Ottawa: The City the Snow Day Fairy Forgot

So, Ottawa had a full day of cold, wet, blowy snow yesterday. It started some time during the night and never stopped.

Leading the radio’s newscast first thing in the morning was the expected announcement that no school buses would be running anywhere in the Ottawa area.

As usual, however, all schools were open and teachers, librarians, custodians and other school staff along with non-bussing students were expected to be at school.

So, the buses are off the road because of unsafe, hazardous road conditions that make travelling risky, but everyone not taking a school bus has to take on that risk?

Why?

Where did this policy come from that Ottawa schools will never close? The policy also seems to extend to workplaces. My workplace has never closed in living memory of anyone I work with.

Is there some sort of bet on with Calgary to see which city is more macho or something?

In Halifax, they closed up the whole town whenever the weather was bad or even threatened to get bad. Schools closed, government offices closed, most businesses closed and the buses stopped running. Halifax city hall’s thinking was to just get as many people as possible off the streets so the roadways could be cleared quickly. They also reckoned that with people staying home, emergency crews could spend their time addressing real emergencies instead of spending all their time digging yet another car or bus out of a snow bank or responding to weather-related traffic accidents.
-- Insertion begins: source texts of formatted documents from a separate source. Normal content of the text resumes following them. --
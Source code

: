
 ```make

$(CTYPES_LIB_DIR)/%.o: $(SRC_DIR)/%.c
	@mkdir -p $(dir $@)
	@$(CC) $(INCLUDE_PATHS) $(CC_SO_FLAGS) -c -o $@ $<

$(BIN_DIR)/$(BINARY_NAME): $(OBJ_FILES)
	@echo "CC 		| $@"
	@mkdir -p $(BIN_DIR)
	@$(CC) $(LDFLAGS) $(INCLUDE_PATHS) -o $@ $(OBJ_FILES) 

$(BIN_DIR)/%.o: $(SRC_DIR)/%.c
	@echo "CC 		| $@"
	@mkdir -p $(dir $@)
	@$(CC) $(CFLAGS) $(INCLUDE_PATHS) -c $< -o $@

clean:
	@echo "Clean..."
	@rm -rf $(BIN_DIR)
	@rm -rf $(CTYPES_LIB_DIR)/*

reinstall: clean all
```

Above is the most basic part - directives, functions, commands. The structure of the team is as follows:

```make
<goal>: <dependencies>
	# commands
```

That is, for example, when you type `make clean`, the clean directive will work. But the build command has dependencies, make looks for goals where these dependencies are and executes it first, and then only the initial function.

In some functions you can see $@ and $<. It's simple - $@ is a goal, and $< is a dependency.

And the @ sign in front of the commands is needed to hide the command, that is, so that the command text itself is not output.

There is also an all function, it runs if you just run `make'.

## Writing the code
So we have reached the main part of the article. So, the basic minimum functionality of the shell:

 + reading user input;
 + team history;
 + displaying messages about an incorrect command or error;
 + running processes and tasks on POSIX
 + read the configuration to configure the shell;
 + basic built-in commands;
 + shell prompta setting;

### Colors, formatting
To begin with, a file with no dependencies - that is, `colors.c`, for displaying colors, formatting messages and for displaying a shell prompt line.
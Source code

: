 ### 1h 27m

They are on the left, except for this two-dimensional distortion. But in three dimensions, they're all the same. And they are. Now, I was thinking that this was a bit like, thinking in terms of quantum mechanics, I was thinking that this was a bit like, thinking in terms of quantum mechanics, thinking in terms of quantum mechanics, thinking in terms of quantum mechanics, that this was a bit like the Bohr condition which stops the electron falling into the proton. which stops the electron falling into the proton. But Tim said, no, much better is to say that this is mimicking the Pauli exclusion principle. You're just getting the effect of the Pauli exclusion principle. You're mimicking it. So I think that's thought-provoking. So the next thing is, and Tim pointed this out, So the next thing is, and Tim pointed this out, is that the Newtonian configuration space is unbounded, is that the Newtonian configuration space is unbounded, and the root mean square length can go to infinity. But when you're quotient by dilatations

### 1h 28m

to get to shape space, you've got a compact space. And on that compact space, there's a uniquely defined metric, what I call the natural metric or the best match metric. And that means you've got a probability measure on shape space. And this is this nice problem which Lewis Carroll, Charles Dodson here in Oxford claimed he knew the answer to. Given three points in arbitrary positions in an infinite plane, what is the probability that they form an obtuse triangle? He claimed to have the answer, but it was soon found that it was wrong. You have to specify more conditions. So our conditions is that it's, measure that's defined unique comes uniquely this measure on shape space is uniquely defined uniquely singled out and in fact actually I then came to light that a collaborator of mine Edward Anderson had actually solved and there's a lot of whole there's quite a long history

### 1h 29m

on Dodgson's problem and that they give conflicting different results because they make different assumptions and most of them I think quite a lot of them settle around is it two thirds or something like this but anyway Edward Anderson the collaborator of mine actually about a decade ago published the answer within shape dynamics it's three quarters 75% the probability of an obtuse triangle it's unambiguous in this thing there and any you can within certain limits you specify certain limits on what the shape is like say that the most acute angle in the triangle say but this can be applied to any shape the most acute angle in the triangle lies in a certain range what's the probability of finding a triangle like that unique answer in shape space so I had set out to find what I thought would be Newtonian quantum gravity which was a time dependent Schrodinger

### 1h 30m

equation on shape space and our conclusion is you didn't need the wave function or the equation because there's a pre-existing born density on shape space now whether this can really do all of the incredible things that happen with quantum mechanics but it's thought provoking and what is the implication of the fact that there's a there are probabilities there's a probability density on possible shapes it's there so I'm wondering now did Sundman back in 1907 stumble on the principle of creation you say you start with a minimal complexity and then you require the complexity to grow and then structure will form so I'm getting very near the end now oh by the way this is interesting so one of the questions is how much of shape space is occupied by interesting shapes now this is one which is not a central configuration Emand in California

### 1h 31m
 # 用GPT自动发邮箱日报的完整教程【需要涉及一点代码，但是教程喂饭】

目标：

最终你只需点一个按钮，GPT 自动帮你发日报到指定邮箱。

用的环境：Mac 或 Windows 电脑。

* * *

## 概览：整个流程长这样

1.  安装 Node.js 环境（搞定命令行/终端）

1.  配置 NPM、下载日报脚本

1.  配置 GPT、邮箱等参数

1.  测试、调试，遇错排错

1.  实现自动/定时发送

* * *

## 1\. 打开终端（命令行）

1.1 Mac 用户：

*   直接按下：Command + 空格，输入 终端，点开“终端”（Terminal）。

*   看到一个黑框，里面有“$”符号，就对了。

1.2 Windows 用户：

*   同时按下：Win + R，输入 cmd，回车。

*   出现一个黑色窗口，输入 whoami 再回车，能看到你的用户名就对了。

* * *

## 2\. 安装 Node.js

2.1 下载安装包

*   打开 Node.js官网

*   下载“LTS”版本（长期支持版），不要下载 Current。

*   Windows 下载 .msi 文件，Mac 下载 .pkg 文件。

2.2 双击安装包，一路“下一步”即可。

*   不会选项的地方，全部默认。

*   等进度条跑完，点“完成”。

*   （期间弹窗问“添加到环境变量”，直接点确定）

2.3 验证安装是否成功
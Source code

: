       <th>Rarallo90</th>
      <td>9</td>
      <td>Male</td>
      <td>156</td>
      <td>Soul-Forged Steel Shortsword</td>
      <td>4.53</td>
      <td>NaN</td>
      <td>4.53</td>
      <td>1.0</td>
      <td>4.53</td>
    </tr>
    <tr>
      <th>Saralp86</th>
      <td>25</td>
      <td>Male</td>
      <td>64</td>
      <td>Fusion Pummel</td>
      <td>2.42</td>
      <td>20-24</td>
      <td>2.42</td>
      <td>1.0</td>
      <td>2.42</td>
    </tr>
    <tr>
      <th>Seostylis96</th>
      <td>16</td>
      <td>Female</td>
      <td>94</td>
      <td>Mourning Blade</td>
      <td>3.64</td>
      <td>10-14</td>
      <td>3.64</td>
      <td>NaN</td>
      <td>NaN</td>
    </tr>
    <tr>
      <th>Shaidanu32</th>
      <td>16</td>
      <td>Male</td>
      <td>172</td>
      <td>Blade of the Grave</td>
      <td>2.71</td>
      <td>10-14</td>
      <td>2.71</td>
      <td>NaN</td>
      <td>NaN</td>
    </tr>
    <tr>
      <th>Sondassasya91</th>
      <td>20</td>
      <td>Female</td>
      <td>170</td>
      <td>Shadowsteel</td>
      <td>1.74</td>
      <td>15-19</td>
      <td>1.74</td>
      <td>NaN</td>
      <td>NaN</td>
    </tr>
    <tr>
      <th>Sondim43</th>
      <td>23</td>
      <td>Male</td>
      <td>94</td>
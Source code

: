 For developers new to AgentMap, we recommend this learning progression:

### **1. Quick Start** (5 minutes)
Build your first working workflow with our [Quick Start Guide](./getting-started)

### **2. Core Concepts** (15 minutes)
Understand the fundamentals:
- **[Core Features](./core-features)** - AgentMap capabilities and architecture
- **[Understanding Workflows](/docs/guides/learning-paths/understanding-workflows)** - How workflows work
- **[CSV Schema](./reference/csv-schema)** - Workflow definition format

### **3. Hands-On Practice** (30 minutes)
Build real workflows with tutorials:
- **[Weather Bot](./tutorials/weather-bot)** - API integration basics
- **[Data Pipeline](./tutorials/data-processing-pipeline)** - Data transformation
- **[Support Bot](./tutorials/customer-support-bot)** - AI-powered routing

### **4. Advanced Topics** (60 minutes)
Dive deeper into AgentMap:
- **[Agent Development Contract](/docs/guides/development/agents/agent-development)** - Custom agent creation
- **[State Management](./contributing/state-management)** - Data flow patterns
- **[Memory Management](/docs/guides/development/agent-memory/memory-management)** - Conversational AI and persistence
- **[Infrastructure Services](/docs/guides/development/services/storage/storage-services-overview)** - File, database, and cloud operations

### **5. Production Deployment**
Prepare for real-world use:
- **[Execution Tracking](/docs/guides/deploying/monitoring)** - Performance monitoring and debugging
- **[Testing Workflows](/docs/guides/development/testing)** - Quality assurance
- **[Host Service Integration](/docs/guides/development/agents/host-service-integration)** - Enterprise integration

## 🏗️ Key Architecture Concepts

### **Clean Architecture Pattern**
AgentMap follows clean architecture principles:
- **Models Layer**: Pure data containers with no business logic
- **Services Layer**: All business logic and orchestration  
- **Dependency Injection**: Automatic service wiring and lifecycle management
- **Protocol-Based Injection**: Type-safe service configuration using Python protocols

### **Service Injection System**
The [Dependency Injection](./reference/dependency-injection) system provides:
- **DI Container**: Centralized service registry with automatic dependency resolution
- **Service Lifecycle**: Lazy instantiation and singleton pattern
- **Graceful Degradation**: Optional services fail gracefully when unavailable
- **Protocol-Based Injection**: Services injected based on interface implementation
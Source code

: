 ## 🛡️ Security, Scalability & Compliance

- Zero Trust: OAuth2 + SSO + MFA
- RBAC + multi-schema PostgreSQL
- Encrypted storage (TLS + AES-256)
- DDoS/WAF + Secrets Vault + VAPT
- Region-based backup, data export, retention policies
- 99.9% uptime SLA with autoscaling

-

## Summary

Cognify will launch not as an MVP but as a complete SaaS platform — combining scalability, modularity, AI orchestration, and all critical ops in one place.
I was speaking with a teacher today and she said Ottawa’s “we never close” policy was for economic reasons – that if everyone stayed home, the city would lose too much money. I don’t know if she was speculating or had some inside information. Mainly, she was royally pissed at having to spend hours getting to school in the morning when only a handful of kids would be there and no real school work could be conducted anyway. She basically spent the day babysitting. Then she had to stand around for more hours in the afternoon waiting for buses that never came because OC Transpo buses can’t make it up even the slightest grade when the roads are slippery with snow because they have no snow tires.***

Other cities close schools and businesses and even suspend public transportation services when weather conditions get bad. Why not Ottawa? Does anyone know?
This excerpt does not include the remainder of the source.